El Patriarca enrojeció, mientras entrecerraba los ojos con reproche.

—Con el debido respeto a vuestra posición, príncipe, no puedo permitiros ni siquiera a vos que habléis irrespetuosamente de mi soberano. No sé lo que queréis de mí. No comprendo vuestras palabras y me duelen vuestras insinuaciones. Debo pediros de nuevo que os marchéis. Es casi la hora de los Rezos Vespertinos.

—Sois un estúpido —dijo Lauryen con afabilidad—. Descubriréis que es muy ventajoso para vos trabajar a mi lado y muy perjudicial frustrar mis objetivos. Soy un enemigo peligroso. Oh, vos y mi cuñado estáis protegidos en estos momentos, lo admito.

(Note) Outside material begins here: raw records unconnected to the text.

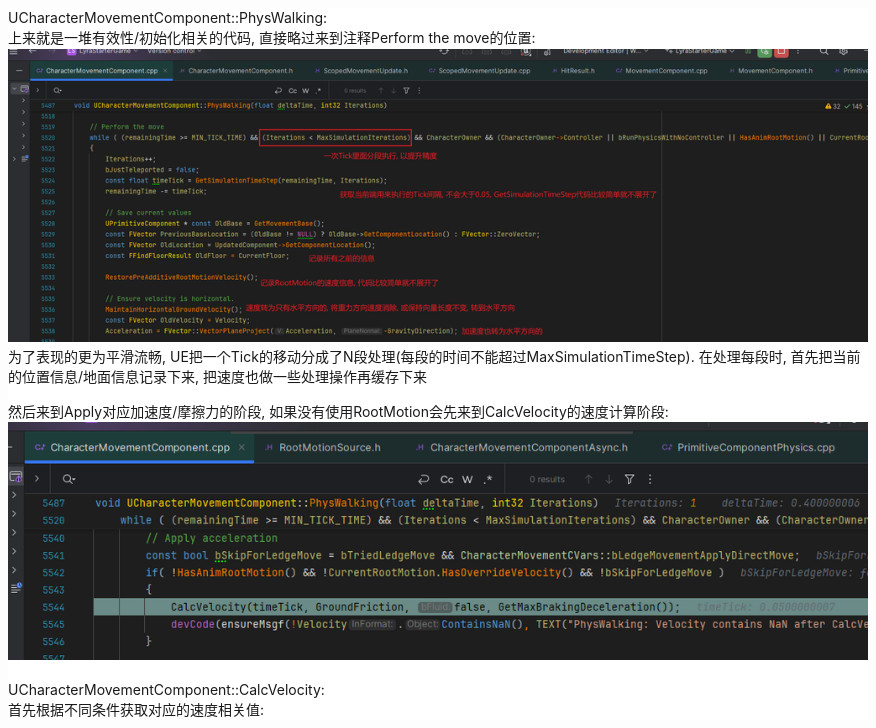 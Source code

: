 UCharacterMovementComponent::PhysWalking:\
上来就是一堆有效性/初始化相关的代码, 直接略过来到注释Perform the move的位置:
![image](../Assets/CharacterMovement/PhysWalking:状态缓存阶段.png)\
为了表现的更为平滑流畅, UE把一个Tick的移动分成了N段处理(每段的时间不能超过MaxSimulationTimeStep). 在处理每段时, 首先把当前的位置信息/地面信息记录下来, 把速度也做一些处理操作再缓存下来

然后来到Apply对应加速度/摩擦力的阶段, 如果没有使用RootMotion会先来到CalcVelocity的速度计算阶段:\
![image](../Assets/CharacterMovement/CalcVelocity入口.png)

UCharacterMovementComponent::CalcVelocity:\
首先根据不同条件获取对应的速度相关值:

Tenéis a los Duuk–tsarith en el bolsillo; pero no podréis mantener esta charada siempre.

Lauryen pronunció una palabra y el Corredor se abrió a sus espaldas.

—Si vais a volver a Palacio, mi señor —lo despidió el Patriarca humildemente—, dad, por favor, recuerdos a vuestra hermana y decidle que espero se encuentre bien de salud…

Las palabras quedaron flotando en los labios del Patriarca.

Por un instante, el comportamiento estudiado y calmoso de Lauryen se resquebrajó, como una grieta en el hielo. Su rostro palideció y los oscuros ojos centellearon.

—Le daré vuestro saludo, Patriarca —respondió Lauryen, penetrando en el Corredor—. Y añadiré que vuestra salud también es buena, Patriarca. Por el momento…

El Corredor cerró sus fauces sobre él y lo último que Vanya vio del príncipe fue una mancha de color carmesí, flotando como un río de sangre en el aire. La imagen, que resultaba alarmante, permaneció junto al Patriarca hasta mucho después de que el príncipe hubiera desaparecido. Con mano temblorosa, Vanya hizo sonar la campanilla, pidiendo que se encendieran inmediatamente las luces de su habitación. Y ordenó también que le llevaran una botella de jerez.